We’re on macOS using docker, which is basically Linux, and building numpy et al is a pain. Sometimes we have failures on our build pipelines (Linux), sometimes on our dev machines, and it always takes forever.
We do a little of everything:
signal processing
machine learning - to optimize our simulations
heavy math for simulations (lots of trig)
work with 3D models (we use Blender’s bpy)
That said, we won’t be paying for pyx. Our problems can be solved via building our dev docker images in our pipelines and just pulling them down for devs, we just haven’t bothered because the above is somewhat rare.
I don’t know who this is for, because rebuilding numpy et al should be somewhat rare, and the annoyance is usually only a few min when it happens.
MacOS and docker is asking for trouble.
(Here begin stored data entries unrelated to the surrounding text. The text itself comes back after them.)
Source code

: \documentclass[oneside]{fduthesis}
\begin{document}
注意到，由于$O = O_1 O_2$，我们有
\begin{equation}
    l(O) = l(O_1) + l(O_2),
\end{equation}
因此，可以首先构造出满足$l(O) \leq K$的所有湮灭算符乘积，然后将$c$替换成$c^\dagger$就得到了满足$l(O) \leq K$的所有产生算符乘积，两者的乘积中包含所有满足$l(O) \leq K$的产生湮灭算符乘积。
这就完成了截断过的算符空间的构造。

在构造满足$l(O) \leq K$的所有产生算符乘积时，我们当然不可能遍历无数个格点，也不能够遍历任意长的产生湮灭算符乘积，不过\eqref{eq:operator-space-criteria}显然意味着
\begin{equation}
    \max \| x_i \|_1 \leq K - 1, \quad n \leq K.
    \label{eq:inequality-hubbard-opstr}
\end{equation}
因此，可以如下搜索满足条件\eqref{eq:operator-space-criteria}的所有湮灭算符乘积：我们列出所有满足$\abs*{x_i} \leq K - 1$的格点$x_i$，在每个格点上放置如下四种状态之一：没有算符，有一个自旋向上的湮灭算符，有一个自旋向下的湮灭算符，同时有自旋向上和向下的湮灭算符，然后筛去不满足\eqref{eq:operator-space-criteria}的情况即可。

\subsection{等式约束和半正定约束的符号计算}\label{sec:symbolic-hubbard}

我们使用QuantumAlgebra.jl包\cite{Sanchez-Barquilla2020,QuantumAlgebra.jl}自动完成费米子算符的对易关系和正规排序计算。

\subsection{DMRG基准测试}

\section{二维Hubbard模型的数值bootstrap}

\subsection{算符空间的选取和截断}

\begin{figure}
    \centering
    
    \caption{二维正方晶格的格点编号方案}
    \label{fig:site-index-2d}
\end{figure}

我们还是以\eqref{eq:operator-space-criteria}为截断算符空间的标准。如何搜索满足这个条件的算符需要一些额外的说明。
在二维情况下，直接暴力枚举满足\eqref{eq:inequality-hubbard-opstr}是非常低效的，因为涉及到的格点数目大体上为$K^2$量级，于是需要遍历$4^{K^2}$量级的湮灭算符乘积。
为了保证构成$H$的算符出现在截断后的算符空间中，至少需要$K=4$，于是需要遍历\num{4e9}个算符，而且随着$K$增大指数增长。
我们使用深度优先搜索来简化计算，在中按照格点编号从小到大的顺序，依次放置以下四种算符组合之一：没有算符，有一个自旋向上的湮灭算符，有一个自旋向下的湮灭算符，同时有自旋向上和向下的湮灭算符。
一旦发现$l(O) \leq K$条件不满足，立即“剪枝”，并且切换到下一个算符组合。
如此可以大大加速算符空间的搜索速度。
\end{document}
It requires all kinds of hacks and awareness of where things are being built or mounted, which architecture is being emulated because it runs in a VM, memory limits, swapping, and so on. It’s no surprise build times are a problem.
I imagine your build pipeline is for aarch64, you have made modifications to numpy itself (build flags or something), you’re using a special distro in the pipelines, or the rebuild is unnecessary. For me numpy has always been a simple “pip install numpy” or “poetry install” when not on nixOS.
My guess is that if you used non-emulated Linux, your local build issues would be reduced and also sped up. But I can’t say that with any certainty because I don’t have nor require nvidia in my Linux rig, nor do I know your setup very well.
You do however fall quite nicely into the criteria I shared. Were you outside of that, python would probably be much much easier (aka no non-pytjon deps).
Nope, build pipeline is for x86 since that’s what we deploy on, and we use Debian in the containers and Ubuntu for the host. We’ve talked about switching to aarch64, but as of yet that hasn’t happened.
And I could be misremembering and it was actually scipy that caused issues, I get the two mixed up. We tend to delay bumping versions, and usually the fix is to bump the patch version or something.
no non-pytjon deps
The thing is, Python is designed as a glue language. You’re supposed to use native code to speed up the slow parts, that’s the whole point.
Here’s an old paper from Guido van Rossum about Python as a glue language, which specifically calls out its extensibility via C/C++. From my understanding, the general philosophy of Python is to first make it obviously correct, and then optimize the parts that are too slow w/ native code.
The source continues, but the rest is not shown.